Only when Christ returns will our bodies be raised forever.

As we saw previously, although they differ on its timing, all the views on the millennium and rapture agree that Christ’s second coming will usher in the resurrection. In fact, Scripture clearly teaches that the bodies of all humans, believer and unbeliever alike, will be resurrected (John 5:28–29; Acts 24:15; Dan. 12:2). We know very little about the nature of the unbeliever’s resurrection, except that it will be a “resurrection of judgment” (John 5:29 NASB) that inexorably culminates in the second death (Rev. 20:5–6, 13–15). Scripture focuses attention on the resurrection of believers.

Christ will raise what remains of believers’ earthly bodies and transform them into bodies patterned after His own resurrected body (1 Cor. 15:22–23). What will the believer’s resurrected body be like? It will be imperishable, no longer subject to sickness, disease, aging, or decay (1 Cor. 15:42). It will be glorious, both flawless and beautiful to behold (1 Cor. 15:43).
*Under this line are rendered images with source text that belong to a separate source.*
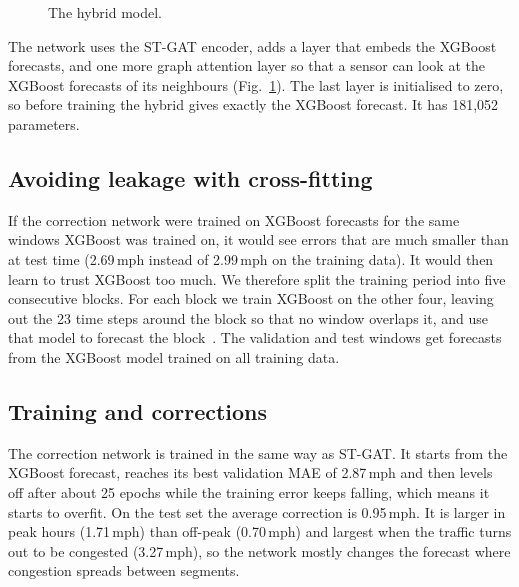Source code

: \documentclass[11pt,a4paper]{article}
\begin{document}
\begin{figure}[H]
\centering
{}
\caption{The hybrid model.}
\label{fig:hybrid}
\end{figure}

The network uses the ST-GAT encoder, adds a layer that embeds the XGBoost forecasts, and one
more graph attention layer so that a sensor can look at the XGBoost forecasts of its
neighbours (Fig.~\ref{fig:hybrid}). The last layer is initialised to zero, so before training
the hybrid gives exactly the XGBoost forecast. It has 181,052 parameters.

\subsection{Avoiding leakage with cross-fitting}
If the correction network were trained on XGBoost forecasts for the same windows XGBoost was
trained on, it would see errors that are much smaller than at test time (2.69\,mph instead of
2.99\,mph on the training data). It would then learn to trust XGBoost too much. We therefore
split the training period into five consecutive blocks. For each block we train XGBoost on the
other four, leaving out the 23 time steps around the block so that no window overlaps it, and
use that model to forecast the block~\cite{wolpert1992stacking,bergmeir2012cv}. The
validation and test windows get forecasts from the XGBoost model trained on all training
data.

\subsection{Training and corrections}
The correction network is trained in the same way as ST-GAT. It starts from the XGBoost
forecast, reaches its best validation MAE of 2.87\,mph and then levels off after about 25
epochs while the training error keeps falling, which means it starts to overfit. On the test
set the average correction is 0.95\,mph. It is larger in peak hours (1.71\,mph) than off-peak
(0.70\,mph) and largest when the traffic turns out to be congested (3.27\,mph), so the
network mostly changes the forecast where congestion spreads between segments.
\end{document}
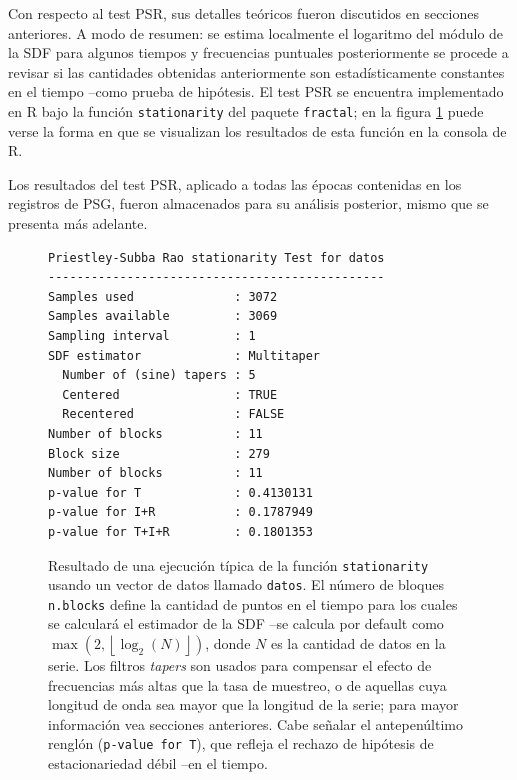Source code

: Con respecto al test PSR, sus detalles te\'oricos fueron discutidos en secciones anteriores.
A modo
de resumen: se estima localmente el logaritmo del m\'odulo de la SDF
para algunos tiempos y frecuencias puntuales
posteriormente se procede a revisar
si las cantidades obtenidas anteriormente son estad\'isticamente constantes
en el tiempo --como prueba de hip\'otesis.
El test PSR se encuentra implementado en R bajo la funci\'on \texttt{stationarity}
del paquete \texttt{fractal}; en la figura \ref{res_psr} puede verse la forma en que se
visualizan los resultados de esta funci\'on en la consola de R.

Los resultados del test PSR, aplicado a todas las \'epocas contenidas en los registros de PSG,
fueron almacenados para su an\'alisis posterior, mismo que se presenta m\'as adelante.

\begin{figure}
\centering
\begin{lstlisting}
Priestley-Subba Rao stationarity Test for datos
-----------------------------------------------
Samples used              : 3072 
Samples available         : 3069 
Sampling interval         : 1 
SDF estimator             : Multitaper 
  Number of (sine) tapers : 5 
  Centered                : TRUE 
  Recentered              : FALSE 
Number of blocks          : 11 
Block size                : 279 
Number of blocks          : 11 
p-value for T             : 0.4130131 
p-value for I+R           : 0.1787949 
p-value for T+I+R         : 0.1801353 
\end{lstlisting}
\caption{Resultado de una ejecuci\'on t\'ipica de la funci\'on \texttt{stationarity}
usando un vector de datos llamado \texttt{datos}. 
El n\'umero de bloques \texttt{n.blocks} define la cantidad de puntos en el tiempo
para los cuales se calcular\'a el estimador de la SDF
--se calcula por default como
$\max \left( 2 , \left\lfloor \log_2\left( N \right) \right\rfloor \right)$, donde
$N$ es la cantidad de datos en la serie.
Los filtros \textit{tapers} son usados para compensar el efecto de frecuencias m\'as altas que la 
tasa de muestreo, o de aquellas cuya longitud de onda sea mayor que la longitud de la serie;
para mayor informaci\'on vea secciones anteriores.
Cabe se\~nalar el antepen\'ultimo rengl\'on (\texttt{p-value for T}), que refleja el rechazo de 
hip\'otesis de estacionariedad d\'ebil --en el tiempo.}
\label{res_psr}
\end{figure}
It will be powerful, no longer subject to our present weaknesses but enabled to do all that God calls us to do (1 Cor. 15:43). It will be a “spiritual body,” completely dominated by the Holy Spirit and no longer put to the service of sin (1 Cor. 15:44). By “spiritual,” Paul does not mean non-physical, for he stresses throughout 1 Corinthians 15 that our resurrected bodies will be physical, as is Jesus’. In short, our resurrected body will be perfectly suited for living forever in the eternal state, the new heaven and earth. The resurrection of believers marks the completion of God’s redeeming work in their lives, when they will finally be conformed to the image of Christ (Rom. 8:23, 28–30).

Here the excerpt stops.